Opals are hydrated silicon dioxide, usually containing between 4-9% water. If some of this water is lost, they can loose their iridescence!
3. Quartz is piezoelectric, meaning that when pressure is applied, it develops an electric charge!
This makes Quartz crystals ideal for using in many applications, such as ultrasound scanners, computer chips and quartz watches!
4. Ice is a crystal!!
Ice is in fact a crystalline mineral, it just has a lower melting point than most!
5. Diamond is the hardest natural substance on earth!
However diamonds are not quite forever, as over millions of years they’ll turn into the very soft substance, graphite (which pencil ‘leads’ are made of!).
6. Stibnite was used as an ancient eyebrow pencil!
Ancient Greeks used Stibnite as a cosmetic, naming it after the greek work ‘stibium’ meaning ‘that which marks’.
7. Tourmaline is pyroelectric!
When heat is applied, Tourmaline develops a static charge which pulls lightweight objects (such as paper) towards it. In Holland it was used to pull ash out of pipes, to clean them!
8. Smokey quartz has been irradiated!
When quartz containing small traces of aluminium is irradiated, smokey quartz is created!
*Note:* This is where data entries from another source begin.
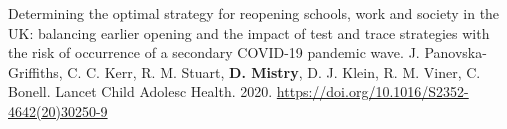 \begin{cventries}
  \cvpublicationentrytwo
    {Determining the optimal strategy for reopening schools, work and society in the UK: balancing earlier opening and the impact of test and trace strategies with the risk of occurrence of a secondary COVID-19 pandemic wave.} %
    {J. Panovska-Griffiths, C. C. Kerr, R. M. Stuart, \textbf{D. Mistry}, D. J. Klein, R. M. Viner, C. Bonell.} %
    {Lancet Child Adolesc Health.} %
    {} %
    {} %
    {} %
    {2020.} %
    {} %
    {\href{https://doi.org/10.1016/S2352-4642(20)30250-9}{https://doi.org/10.1016/S2352-4642(20)30250-9 \faLink\acvHeaderIconSep}} %
    \vspace{.5mm}





\end{cventries}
Smokey quartz is often exposed to artificial radiation, which tends to be darker in colour.
9. Vanadinite is named after the Norse Goddess, Freya!
Vanadinite was named by Swedish chemist Nils Sefström, who named it after Goddesses Freya’s ancient title, Vanadis!
10. Obsidian is a natural glass!
Formed when volcanic melt cools very rapidly, Obsidian does not have time to form a crystalline structure and is therefore a natural, volcanic glass.